[Stored dataset items]

◆ ◆ ◆ ◆ ◆ ◆ ◆

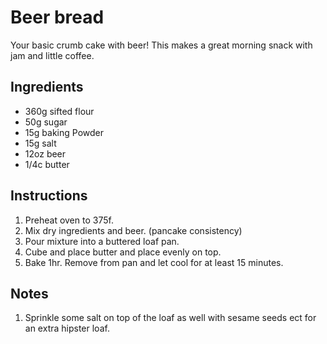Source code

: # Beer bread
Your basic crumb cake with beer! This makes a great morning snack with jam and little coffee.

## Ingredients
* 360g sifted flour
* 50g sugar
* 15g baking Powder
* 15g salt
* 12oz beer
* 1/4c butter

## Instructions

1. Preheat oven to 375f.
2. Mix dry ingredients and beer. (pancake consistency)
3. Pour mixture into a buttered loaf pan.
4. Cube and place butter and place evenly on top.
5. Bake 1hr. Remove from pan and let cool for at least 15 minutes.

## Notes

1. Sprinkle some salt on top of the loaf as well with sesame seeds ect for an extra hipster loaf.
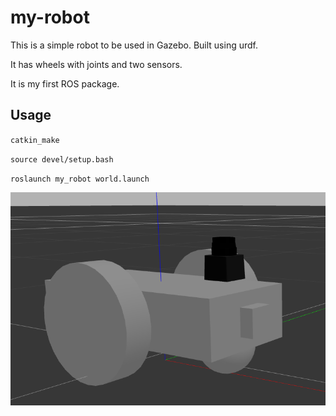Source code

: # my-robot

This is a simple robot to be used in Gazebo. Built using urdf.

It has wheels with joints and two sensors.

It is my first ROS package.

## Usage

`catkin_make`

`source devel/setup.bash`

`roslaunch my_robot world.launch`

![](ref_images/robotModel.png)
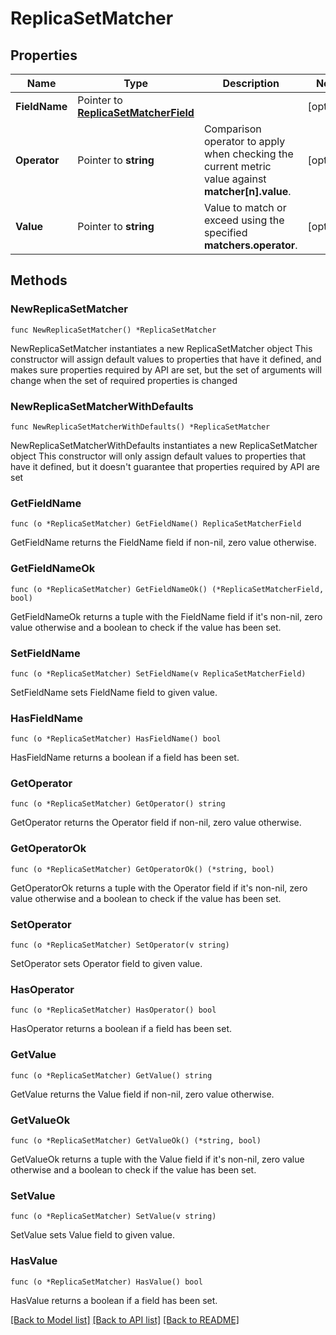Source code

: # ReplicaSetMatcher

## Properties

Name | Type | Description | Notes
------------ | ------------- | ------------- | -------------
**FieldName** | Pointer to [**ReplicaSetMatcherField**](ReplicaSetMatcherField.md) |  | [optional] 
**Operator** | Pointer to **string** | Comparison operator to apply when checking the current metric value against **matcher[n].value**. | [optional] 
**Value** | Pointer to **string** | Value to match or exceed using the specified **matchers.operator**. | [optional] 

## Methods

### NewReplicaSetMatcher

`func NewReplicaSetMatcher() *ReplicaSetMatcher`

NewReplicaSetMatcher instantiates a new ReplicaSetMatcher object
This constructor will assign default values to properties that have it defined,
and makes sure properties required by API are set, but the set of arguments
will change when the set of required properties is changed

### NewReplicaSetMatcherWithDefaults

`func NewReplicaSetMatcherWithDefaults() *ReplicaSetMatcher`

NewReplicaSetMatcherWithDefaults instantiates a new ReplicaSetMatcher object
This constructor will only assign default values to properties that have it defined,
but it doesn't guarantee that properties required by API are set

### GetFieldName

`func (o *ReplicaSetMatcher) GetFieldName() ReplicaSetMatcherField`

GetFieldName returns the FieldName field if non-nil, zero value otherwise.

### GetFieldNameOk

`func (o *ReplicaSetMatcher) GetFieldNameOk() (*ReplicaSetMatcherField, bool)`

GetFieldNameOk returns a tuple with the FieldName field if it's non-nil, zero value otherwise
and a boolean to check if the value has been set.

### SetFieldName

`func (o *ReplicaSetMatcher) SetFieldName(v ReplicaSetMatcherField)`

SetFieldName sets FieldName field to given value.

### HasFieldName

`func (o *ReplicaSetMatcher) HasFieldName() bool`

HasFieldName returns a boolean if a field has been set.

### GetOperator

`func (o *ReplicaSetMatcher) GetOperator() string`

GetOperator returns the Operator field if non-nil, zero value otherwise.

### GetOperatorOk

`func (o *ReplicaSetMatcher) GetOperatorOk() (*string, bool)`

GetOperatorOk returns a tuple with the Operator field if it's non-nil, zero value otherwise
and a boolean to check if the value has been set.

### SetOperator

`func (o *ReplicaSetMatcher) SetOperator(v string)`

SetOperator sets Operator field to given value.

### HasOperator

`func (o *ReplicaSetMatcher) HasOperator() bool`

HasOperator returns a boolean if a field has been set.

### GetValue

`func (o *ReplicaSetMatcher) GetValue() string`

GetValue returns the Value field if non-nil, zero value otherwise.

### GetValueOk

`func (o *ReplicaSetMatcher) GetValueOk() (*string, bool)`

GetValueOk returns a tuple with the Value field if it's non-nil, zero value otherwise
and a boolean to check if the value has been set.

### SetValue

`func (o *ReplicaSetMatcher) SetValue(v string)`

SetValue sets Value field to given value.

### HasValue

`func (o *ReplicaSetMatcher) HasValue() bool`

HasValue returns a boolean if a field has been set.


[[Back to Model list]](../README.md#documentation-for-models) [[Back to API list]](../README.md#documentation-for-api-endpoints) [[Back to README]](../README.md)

◆ ◆ ◆ ◆ ◆ ◆ ◆

Take each line above that holds the string "instantiates" and copy it.

● Result of this task:
NewReplicaSetMatcher instantiates a new ReplicaSetMatcher object
NewReplicaSetMatcherWithDefaults instantiates a new ReplicaSetMatcher object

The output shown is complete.